Sample the posterior density

The function run_mrhevo.sstats will call Stan to sample the posterior distribution of all parameters, given the model and the data consisting of summary statistics. It returns an object of class stanfit

As recommended by Piironen and Vehtari (2017), we supply a prior guess of the fraction of instruments that have nonzero pleiotropic effects. With a large enough sample size, this prior guess will not make much difference to the results. For this example, we guess the fraction to be 0.2. This guess is used to set the scale of the prior on the global shrinkage parameter.
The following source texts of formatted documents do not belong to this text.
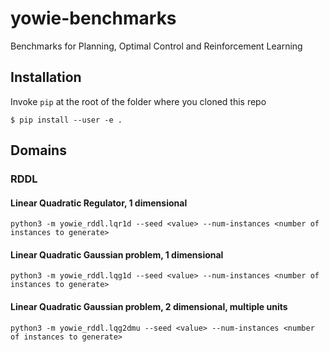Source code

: # yowie-benchmarks
Benchmarks for Planning, Optimal Control and Reinforcement Learning


## Installation


Invoke ```pip``` at the root of the folder where you cloned this repo

```
$ pip install --user -e .
```


## Domains


### RDDL

#### Linear Quadratic Regulator, 1 dimensional

```
python3 -m yowie_rddl.lqr1d --seed <value> --num-instances <number of instances to generate>
```

#### Linear Quadratic Gaussian problem, 1 dimensional

```
python3 -m yowie_rddl.lqg1d --seed <value> --num-instances <number of instances to generate>
```


#### Linear Quadratic Gaussian problem, 2 dimensional, multiple units

```
python3 -m yowie_rddl.lqg2dmu --seed <value> --num-instances <number of instances to generate>
```
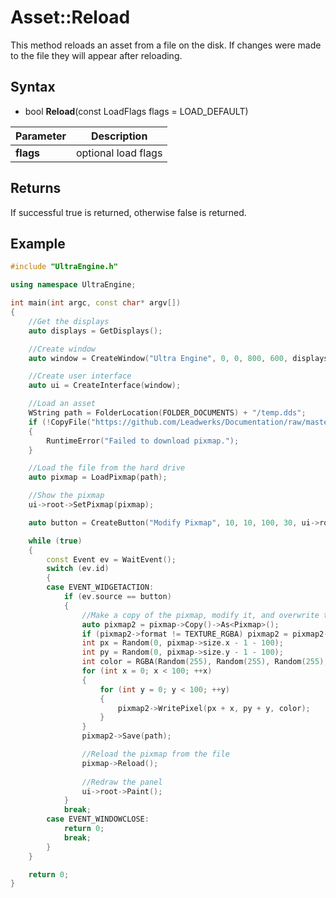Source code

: # Asset::Reload

This method reloads an asset from a file on the disk. If changes were made to the file they will appear after reloading.

## Syntax

- bool **Reload**(const LoadFlags flags = LOAD_DEFAULT)

| Parameter | Description |
|---|---|
| **flags** | optional load flags |

## Returns
If successful true is returned, otherwise false is returned.

## Example

```c++
#include "UltraEngine.h"

using namespace UltraEngine;

int main(int argc, const char* argv[])
{
    //Get the displays
    auto displays = GetDisplays();

    //Create window
    auto window = CreateWindow("Ultra Engine", 0, 0, 800, 600, displays[0]);

    //Create user interface
    auto ui = CreateInterface(window);

    //Load an asset
    WString path = FolderLocation(FOLDER_DOCUMENTS) + "/temp.dds";
    if (!CopyFile("https://github.com/Leadwerks/Documentation/raw/master/Assets/Materials/Ground/dirt01.dds", path))
    {
        RuntimeError("Failed to download pixmap.");
    }

    //Load the file from the hard drive
    auto pixmap = LoadPixmap(path);

    //Show the pixmap
    ui->root->SetPixmap(pixmap);

    auto button = CreateButton("Modify Pixmap", 10, 10, 100, 30, ui->root);

    while (true)
    {
        const Event ev = WaitEvent();
        switch (ev.id)
        {
        case EVENT_WIDGETACTION:
            if (ev.source == button)
            {
                //Make a copy of the pixmap, modify it, and overwrite the file
                auto pixmap2 = pixmap->Copy()->As<Pixmap>();
                if (pixmap2->format != TEXTURE_RGBA) pixmap2 = pixmap2->Convert(TEXTURE_RGBA);
                int px = Random(0, pixmap->size.x - 1 - 100);
                int py = Random(0, pixmap->size.y - 1 - 100);
                int color = RGBA(Random(255), Random(255), Random(255), 255);
                for (int x = 0; x < 100; ++x)
                {
                    for (int y = 0; y < 100; ++y)
                    {
                        pixmap2->WritePixel(px + x, py + y, color);
                    }
                }
                pixmap2->Save(path);

                //Reload the pixmap from the file
                pixmap->Reload();
                
                //Redraw the panel
                ui->root->Paint();
            }
            break;
        case EVENT_WINDOWCLOSE:
            return 0;
            break;
        }
    }

    return 0;
}
```

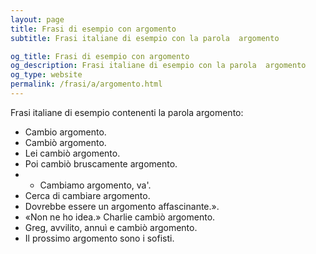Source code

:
 ```yaml
---
layout: page
title: Frasi di esempio con argomento 
subtitle: Frasi italiane di esempio con la parola  argomento

og_title: Frasi di esempio con argomento 
og_description: Frasi italiane di esempio con la parola  argomento
og_type: website
permalink: /frasi/a/argomento.html
---
```


Frasi italiane di esempio contenenti la parola argomento:


- Cambio argomento.
- Cambiò argomento.
- Lei cambiò argomento.
- Poi cambiò bruscamente argomento.
- - Cambiamo argomento, va'.
- Cerca di cambiare argomento.
- Dovrebbe essere un argomento affascinante.».
- «Non ne ho idea.» Charlie cambiò argomento.
- Greg, avvilito, annuì e cambiò argomento.
- Il prossimo argomento sono i sofisti.
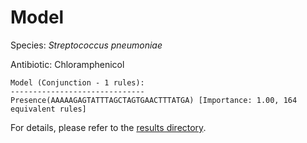 
# Model

Species: *Streptococcus pneumoniae*

Antibiotic: Chloramphenicol

```
Model (Conjunction - 1 rules):
------------------------------
Presence(AAAAAGAGTATTTAGCTAGTGAACTTTATGA) [Importance: 1.00, 164 equivalent rules]

```

For details, please refer to the [results directory](../../../../../results/scm_b/streptococcus%20pneumoniae/chloramphenicol/repeat_2/).

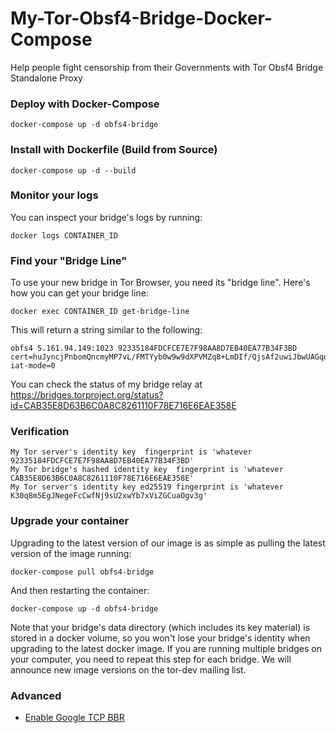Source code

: # My-Tor-Obsf4-Bridge-Docker-Compose
Help people fight censorship from their Governments with Tor Obsf4 Bridge Standalone Proxy

### Deploy with Docker-Compose
```
docker-compose up -d obfs4-bridge
```

### Install with Dockerfile (Build from Source)
```
docker-compose up -d --build
```

### Monitor your logs

You can inspect your bridge's logs by running:
```
docker logs CONTAINER_ID
```

### Find your "Bridge Line"
To use your new bridge in Tor Browser, you need its "bridge line". Here's how you can get your bridge line:

```
docker exec CONTAINER_ID get-bridge-line
```

This will return a string similar to the following:
```
obfs4 5.161.94.149:1023 92335184FDCFCE7E7F98AA8D7EB40EA77B34F3BD cert=huJyncjPnbomQncmyMP7vL/FMTYyb0w9w9dXPVMZq8+LmDIf/QjsAf2uwiJbwUAGqojUNg iat-mode=0
```
You can check the status of my bridge relay at https://bridges.torproject.org/status?id=CAB35E8D63B6C0A8C8261110F78E716E6EAE358E

### Verification
```
My Tor server's identity key  fingerprint is 'whatever 92335184FDCFCE7E7F98AA8D7EB40EA77B34F3BD'
My Tor bridge's hashed identity key  fingerprint is 'whatever CAB35E8D63B6C0A8C8261110F78E716E6EAE358E'
My Tor server's identity key ed25519 fingerprint is 'whatever K30q8m5EgJNegeFcCwfNj9sU2xwYb7xViZGCuaOgv3g'
```

### Upgrade your container

Upgrading to the latest version of our image is as simple as pulling the latest version of the image running:

```
docker-compose pull obfs4-bridge
```

And then restarting the container:

```
docker-compose up -d obfs4-bridge
```
Note that your bridge's data directory (which includes its key material) is stored in a docker volume, so you won't lose your bridge's identity when upgrading to the latest docker image. If you are running multiple bridges on your computer, you need to repeat this step for each bridge. We will announce new image versions on the tor-dev mailing list.



### Advanced

- [Enable Google TCP BBR](https://www.linuxbabe.com/ubuntu/enable-google-tcp-bbr-ubuntu)



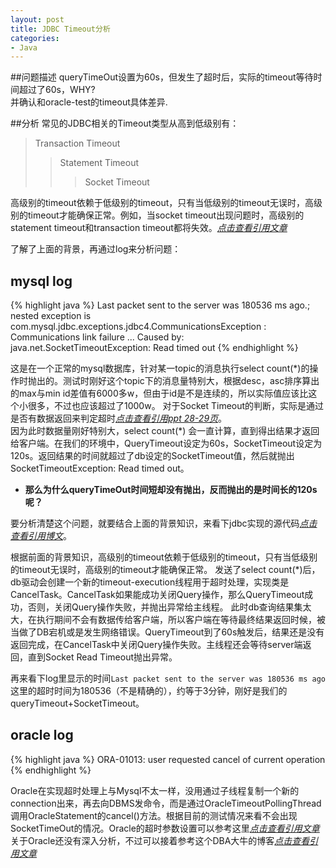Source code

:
 ```yaml
---
layout: post
title: JDBC Timeout分析
categories:
- Java
---
```


##问题描述
queryTimeOut设置为60s，但发生了超时后，实际的timeout等待时间超过了60s，WHY?  
并确认和oracle-test的timeout具体差异.

##分析
常见的JDBC相关的Timeout类型从高到低级别有：
>Transaction Timeout
>>Statement Timeout
>>>Socket Timeout

高级别的timeout依赖于低级别的timeout，只有当低级别的timeout无误时，高级别的timeout才能确保正常。例如，当socket timeout出现问题时，高级别的statement timeout和transaction timeout都将失效。[*点击查看引用文章*](http://www.importnew.com/2466.html "深入理解JDBC的超时设置")

了解了上面的背景，再通过log来分析问题：

## mysql log

{% highlight java %}
Last packet sent to the server was 180536 ms ago.; nested exception is com.mysql.jdbc.exceptions.jdbc4.CommunicationsException : Communications link failure
...
Caused by: java.net.SocketTimeoutException: Read timed out
{% endhighlight %}

这是在一个正常的mysql数据库，针对某一topic的消息执行select count(\*)的操作时抛出的。测试时刚好这个topic下的消息量特别大，根据desc，asc排序算出的max与min id差值有6000多w，但由于id是不是连续的，所以实际值应该比这个小很多，不过也应该超过了1000w。
对于Socket Timeout的判断，实际是通过是否有数据返回来判定超时[*点击查看引用ppt 28-29页*](http://vdisk.weibo.com/s/Ey4_gkMI0fLp "JDBC优化的意外之旅---樊振华 28-29页")。  
因为此时数据量刚好特别大，select count(\*) 会一直计算，直到得出结果才返回给客户端。在我们的环境中，QueryTimeout设定为60s，SocketTimeout设定为120s。返回结果的时间就超过了db设定的SocketTimeout值，然后就抛出SocketTimeoutException: Read timed out。

* **那么为什么queryTimeOut时间短却没有抛出，反而抛出的是时间长的120s呢？**

要分析清楚这个问题，就要结合上面的背景知识，来看下jdbc实现的源代码[*点击查看引用博文*](http://iwinit.iteye.com/blog/1933399 "query timeout实现分析")。

根据前面的背景知识，高级别的timeout依赖于低级别的timeout，只有当低级别的timeout无误时，高级别的timeout才能确保正常。
发送了select count(\*)后，db驱动会创建一个新的timeout-execution线程用于超时处理，实现类是CancelTask。CancelTask如果能成功关闭Query操作，那么QueryTimeout成功，否则，关闭Query操作失败，并抛出异常给主线程。
此时db查询结果集太大，在执行期间不会有数据传给客户端，所以客户端在等待最终结果返回时候，被当做了DB宕机或是发生网络错误。QueryTimeout到了60s触发后，结果还是没有返回完成，在CancelTask中关闭Query操作失败。主线程还会等待server端返回，直到Socket Read Timeout抛出异常。

再来看下log里显示的时间`Last packet sent to the server was 180536 ms ago`  
这里的超时时间为180536（不是精确的），约等于3分钟，刚好是我们的queryTimeout+SocketTimeout。

## oracle log

{% highlight java %}
ORA-01013: user requested cancel of current operation
{% endhighlight %}

Oracle在实现超时处理上与Mysql不太一样，没用通过子线程复制一个新的connection出来，再去向DBMS发命令，而是通过OracleTimeoutPollingThread调用OracleStatement的cancel()方法。根据目前的测试情况来看不会出现SocketTimeOut的情况。Oracle的超时参数设置可以参考这里[*点击查看引用文章*](http://www.dbafree.net/?p=957 "Oracle querytimeout的说明")
关于Oracle还没有深入分析，不过可以接着参考这个DBA大牛的博客[*点击查看引用文章*](http://www.dbafree.net/?p=1030 "Oracle 超时参数设置")

[1]:http://www.importnew.com/2466.html "深入理解JDBC的超时设置"
[2]:http://vdisk.weibo.com/s/Ey4_gkMI0fLp "JDBC优化的意外之旅---樊振华 28-29页"
[3]:http://iwinit.iteye.com/blog/1933399 "query timeout实现分析"
[4]:http://www.dbafree.net/?p=957 "Oracle querytimeout的说明"
[5]:http://www.dbafree.net/?p=1030 "Oracle 超时参数设置"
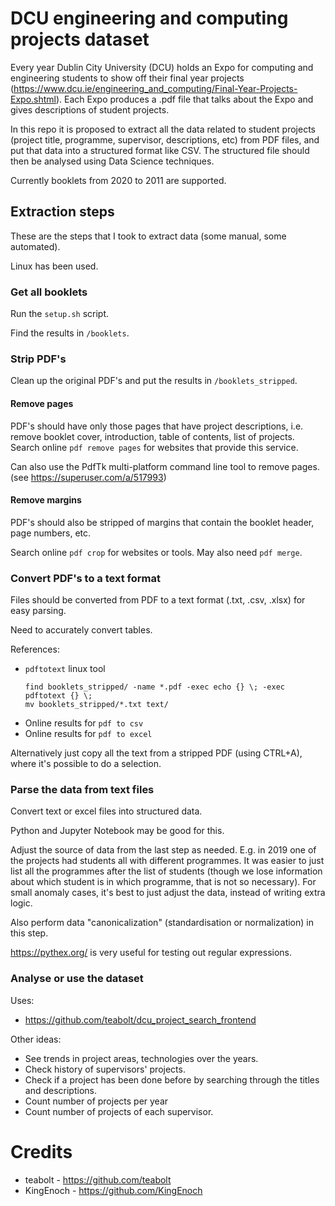 # DCU engineering and computing projects dataset

Every year Dublin City University (DCU) holds an Expo for computing and engineering students to show off their final year projects (https://www.dcu.ie/engineering_and_computing/Final-Year-Projects-Expo.shtml). Each Expo produces a .pdf file that talks about the Expo and gives descriptions of student projects.

In this repo it is proposed to extract all the data related to student projects (project title, programme, supervisor, descriptions, etc) from PDF files, and put that data into a structured format like CSV. The structured file should then be analysed using Data Science techniques.

Currently booklets from 2020 to 2011 are supported.

## Extraction steps

These are the steps that I took to extract data (some manual, some automated).

Linux has been used.

### Get all booklets

Run the `setup.sh` script.

Find the results in `/booklets`.

### Strip PDF's

Clean up the original PDF's and put the results in `/booklets_stripped`.

#### Remove pages

PDF's should have only those pages that have project descriptions, i.e. remove booklet cover, introduction, table of contents, list of projects.
Search online `pdf remove pages` for websites that provide this service.

Can also use the PdfTk multi-platform command line tool to remove pages. (see https://superuser.com/a/517993)

#### Remove margins

PDF's should also be stripped of margins that contain the booklet header, page numbers, etc.

Search online `pdf crop` for websites or tools. May also need `pdf merge`.

### Convert PDF's to a text format

Files should be converted from PDF to a text format (.txt, .csv, .xlsx) for easy parsing.

Need to accurately convert tables.

References:

- `pdftotext` linux tool
  ```
  find booklets_stripped/ -name *.pdf -exec echo {} \; -exec pdftotext {} \;
  mv booklets_stripped/*.txt text/
  ```
- Online results for `pdf to csv`
- Online results for `pdf to excel`

Alternatively just copy all the text from a stripped PDF (using CTRL+A), where it's possible to do a selection.

### Parse the data from text files

Convert text or excel files into structured data.

Python and Jupyter Notebook may be good for this.

Adjust the source of data from the last step as needed.
E.g. in 2019 one of the projects had students all with different programmes. It was easier to just list all the programmes after the list of students (though we lose information about which student is in which programme, that is not so necessary).
For small anomaly cases, it's best to just adjust the data, instead of writing extra logic.

Also perform data "canonicalization" (standardisation or normalization) in this step.

https://pythex.org/ is very useful for testing out regular expressions.

### Analyse or use the dataset

Uses:

- https://github.com/teabolt/dcu_project_search_frontend

Other ideas:

- See trends in project areas, technologies over the years.
- Check history of supervisors' projects.
- Check if a project has been done before by searching through the titles and descriptions.
- Count number of projects per year
- Count number of projects of each supervisor.

# Credits

- teabolt - https://github.com/teabolt
- KingEnoch - https://github.com/KingEnoch
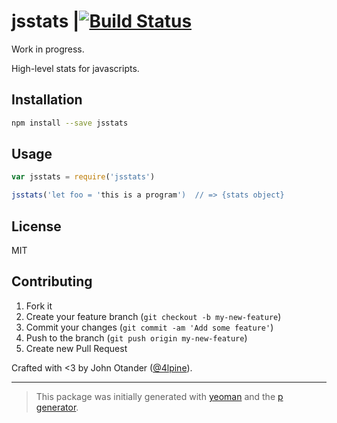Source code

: # jsstats |[![Build Status](https://secure.travis-ci.org/johnotander/jsstats.png?branch=master)](https://travis-ci.org/johnotander/jsstats)

Work in progress.

High-level stats for javascripts.

## Installation

```bash
npm install --save jsstats
```

## Usage

```javascript
var jsstats = require('jsstats')

jsstats('let foo = 'this is a program')  // => {stats object}
```

## License

MIT

## Contributing

1. Fork it
2. Create your feature branch (`git checkout -b my-new-feature`)
3. Commit your changes (`git commit -am 'Add some feature'`)
4. Push to the branch (`git push origin my-new-feature`)
5. Create new Pull Request

Crafted with <3 by John Otander ([@4lpine](https://twitter.com/4lpine)).

***

> This package was initially generated with [yeoman](http://yeoman.io) and the [p generator](https://github.com/johnotander/generator-p.git).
The causal effect parameter theta is assigned a Gaussian prior with mean zero and standard deviation priorsd.theta. As we will divide the posterior by the prior to obtain the likelihood as a function of theta, the setting of this prior should not make much difference but the sampler will be more efficient if the prior standard deviation is set to a value that is supported by the data.

To speed up computation in this large dataset, the statistical model is fitted to summary statistics rather than to individual-level data.


options(mc.cores = parallel::detectCores())
rstan_options(auto_write = TRUE)

use.sampling <- TRUE
logistic <- TRUE
priorsd_theta <- 1
newrun <- FALSE

which.trans <- colnames(Z) %in% Z.metadata[qtl_type=="trans", scoreid]
J <- length(which.trans)
N <- nrow(Z)

gamma_hat <- coeffs.scores[qtl_type=="trans", beta_YZ]
se.gamma_hat <- coeffs.scores[qtl_type=="trans", SE_YZ]
alpha_hat <- coeffs.scores[qtl_type=="trans", alpha_hat]
se.alpha_hat <- coeffs.scores[qtl_type=="trans", se.alpha_hat]

hevo.stanfit <- run_mrhevo.sstats(alpha_hat, se.alpha_hat,
                                  gamma_hat, se.gamma_hat,
                                  fraction_pleio=0.2,
                                  priorsd_theta=priorsd_theta)
#> compiling stan model ... done
#> Sampling posterior distribution ... 
#> CHECKING DATA AND PREPROCESSING FOR MODEL 'MRHevo.summarystats' NOW.
#> 
#> COMPILING MODEL 'MRHevo.summarystats' NOW.
#> 
#> STARTING SAMPLER FOR MODEL 'MRHevo.summarystats' NOW.
#> Warning: There were 7 divergent transitions after warmup. See
#> https://mc-stan.org/misc/warnings.html#divergent-transitions-after-warmup
#> to find out why this is a problem and how to eliminate them.
#> Warning: Examine the pairs() plot to diagnose sampling problems
#> done

Maximum likelihood estimate and p-value

From the posterior samples, we compute the likelihood as a function of theta. We fit a quadratic approximation to the log-likelihood, and use this to obtain a classical maximum likelihood and p-value.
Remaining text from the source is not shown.